Another meaning is renting a remote physical server, or virtual server. These practices are ok under certain circumstances.

Another meaning is accessing your own server from your own mobile device. That raises no particular ethical issues.

The NIST definition of “cloud computing” mentions three scenarios that raise different ethical issues: Software as a Service, Platform as a Service, and Infrastructure as a Service. However, that definition does not match the common use of “cloud computing,” since it does not include storing data in online services. Software as a Service as defined by NIST overlaps considerably with Service as a Software Substitute, which mistreats the user, but the two concepts are not equivalent.

These different computing practices don't even belong in the same discussion. The best way to avoid the confusion the term “cloud computing” spreads is not to use the term “cloud” in connection with computing. Talk about the scenario you mean, and call it by a specific term.

Curiously, Larry Ellison, a proprietary software developer, also noted the vacuity of the term “cloud computing.” He decided to use the term anyway because, as a proprietary software developer, he isn't motivated by the same ideals as we are.


Please don't use “commercial” as a synonym for “nonfree.” That confuses two entirely different issues.

A program is commercial if it is developed as a business activity. A commercial program can be free or nonfree, depending on its manner of distribution. Likewise, a program developed by a school or an individual can be free or nonfree, depending on its manner of distribution. The two questions—what sort of entity developed the program and what freedom its users have—are independent.

In the first decade of the free software movement, free software packages were almost always noncommercial; the components of the GNU/Linux operating system were developed by individuals or by nonprofit organizations such as the FSF and universities. Later, in the 1990s, free commercial software started to appear.

Free commercial software is a contribution to our community, so we should encourage it. But people who think that “commercial” means “nonfree” will tend to think that the “free commercial” combination is self-contradictory, and dismiss the possibility. Let's be careful not to use the word “commercial” in that way.


To speak of “compensation for authors” in connection with copyright carries the assumptions that (1) copyright exists for the sake of authors and (2) whenever we read something, we take on a debt to the author which we must then repay. The first assumption is simply false, and the second is outrageous.

“Compensating the rights-holders” adds a further swindle: you're supposed to imagine that means paying the authors, and occasionally it does, but most of the time it means a subsidy for the same publishing companies that are pushing unjust laws on us.
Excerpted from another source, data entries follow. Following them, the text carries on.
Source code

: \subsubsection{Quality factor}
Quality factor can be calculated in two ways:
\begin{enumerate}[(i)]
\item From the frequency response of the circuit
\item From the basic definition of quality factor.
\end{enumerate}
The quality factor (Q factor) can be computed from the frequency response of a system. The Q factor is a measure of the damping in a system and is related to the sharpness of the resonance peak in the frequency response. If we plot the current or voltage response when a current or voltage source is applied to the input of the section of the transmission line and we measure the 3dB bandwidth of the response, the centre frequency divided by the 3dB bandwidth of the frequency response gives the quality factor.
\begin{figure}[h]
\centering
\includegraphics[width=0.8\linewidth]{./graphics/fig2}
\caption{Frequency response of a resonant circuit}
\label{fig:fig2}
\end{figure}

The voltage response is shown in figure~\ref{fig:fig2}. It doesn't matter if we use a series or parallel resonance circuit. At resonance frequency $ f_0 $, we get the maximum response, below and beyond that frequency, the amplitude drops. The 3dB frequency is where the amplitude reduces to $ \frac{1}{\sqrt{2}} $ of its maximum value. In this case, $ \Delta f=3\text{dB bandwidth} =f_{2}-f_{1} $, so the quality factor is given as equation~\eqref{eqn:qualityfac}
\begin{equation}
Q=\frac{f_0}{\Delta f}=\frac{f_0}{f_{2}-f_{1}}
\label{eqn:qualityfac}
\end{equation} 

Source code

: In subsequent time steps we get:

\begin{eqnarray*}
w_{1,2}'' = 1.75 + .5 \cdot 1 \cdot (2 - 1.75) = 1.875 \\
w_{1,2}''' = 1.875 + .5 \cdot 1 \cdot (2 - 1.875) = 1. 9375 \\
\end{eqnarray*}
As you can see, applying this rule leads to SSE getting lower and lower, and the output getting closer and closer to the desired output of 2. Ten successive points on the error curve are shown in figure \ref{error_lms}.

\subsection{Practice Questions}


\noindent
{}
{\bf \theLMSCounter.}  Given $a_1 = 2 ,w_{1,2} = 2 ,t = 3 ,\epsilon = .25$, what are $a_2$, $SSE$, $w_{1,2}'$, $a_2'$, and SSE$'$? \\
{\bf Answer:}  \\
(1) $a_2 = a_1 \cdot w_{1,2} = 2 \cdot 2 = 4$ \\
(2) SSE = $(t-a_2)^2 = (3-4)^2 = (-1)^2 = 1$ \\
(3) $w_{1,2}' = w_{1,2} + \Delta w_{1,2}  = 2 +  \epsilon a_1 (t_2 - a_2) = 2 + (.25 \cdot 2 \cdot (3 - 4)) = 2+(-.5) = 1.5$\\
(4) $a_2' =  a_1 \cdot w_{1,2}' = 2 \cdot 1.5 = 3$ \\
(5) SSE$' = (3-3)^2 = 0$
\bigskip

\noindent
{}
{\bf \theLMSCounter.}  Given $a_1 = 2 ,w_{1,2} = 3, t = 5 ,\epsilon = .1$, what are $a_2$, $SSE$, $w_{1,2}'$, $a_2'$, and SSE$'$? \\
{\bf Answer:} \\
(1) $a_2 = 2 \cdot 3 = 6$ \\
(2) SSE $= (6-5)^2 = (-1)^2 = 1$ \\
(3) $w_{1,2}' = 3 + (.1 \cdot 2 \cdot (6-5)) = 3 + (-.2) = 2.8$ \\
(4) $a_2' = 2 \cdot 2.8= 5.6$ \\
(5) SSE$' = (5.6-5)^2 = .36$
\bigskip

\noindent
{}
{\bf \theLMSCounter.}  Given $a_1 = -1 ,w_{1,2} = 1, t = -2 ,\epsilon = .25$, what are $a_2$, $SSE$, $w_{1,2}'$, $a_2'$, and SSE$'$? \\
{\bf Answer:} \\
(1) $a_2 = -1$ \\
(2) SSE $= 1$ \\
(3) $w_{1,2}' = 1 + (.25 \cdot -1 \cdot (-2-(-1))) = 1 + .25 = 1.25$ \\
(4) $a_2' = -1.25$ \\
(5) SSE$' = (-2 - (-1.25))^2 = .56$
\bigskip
“Consume” refers to what we do with food: we ingest it, after which the food as such no longer exists. By analogy, we employ the same word for other products whose use uses them up. Applying it to durable goods, such as clothing or appliances, is a stretch. Applying it to published works (programs, recordings on a disk or in a file, books on paper or in a file), whose nature is to last indefinitely and which can be run, played or read any number of times, is stretching the word so far that it snaps. Playing a recording, or running a program, does not consume it.

Those who use “consume” in this context will say they don't mean it literally. What, then, does it mean? It means to regard copies of software and other works from a narrow economistic point of view. “Consume” is associated with the economics of material commodities, such as the fuel or electricity that a car uses up. Gasoline is a commodity, and so is electricity. Commodities are fungible: there is nothing special about a drop of gasoline that your car burns today versus another drop that it burned last week.

What does it mean to think of works of authorship as a commodity, with the assumption that there is nothing special about any one story, article, program, or song? That is the twisted viewpoint of the owner or the accountant of a publishing company, someone who doesn't appreciate the published works as such. It is no surprise that proprietary software developers would like you to think of the use of software as a commodity. Their twisted viewpoint comes through clearly in this article, which also refers to publications as “content.”

The narrow thinking associated with the idea that we “consume content” paves the way for laws such as the DMCA that forbid users to break the Digital Restrictions Management (DRM) facilities in digital devices. If users think what they do with these devices is “consume,” they may see such restrictions as natural.

It also encourages the acceptance of “streaming” services, which use DRM to perversely limit listening to music, or watching video, to squeeze those activities into the assumptions of the word “consume.”

Why is this perverse usage spreading? Some may feel that the term sounds sophisticated, but rejecting it with cogent reasons can appear even more sophisticated. Some want to generalize about all kinds of media, but the usual English verbs (“read,” “listen to,” “watch”) don't do this. Others may be acting from business interests (their own, or their employers'). Their use of the term in prestigious forums gives the impression that it's the “correct” term.

To speak of “consuming” music, fiction, or any other artistic works is to treat them as commodities rather than as art. Do we want to think of published works that way? Do we want to encourage the public to do so?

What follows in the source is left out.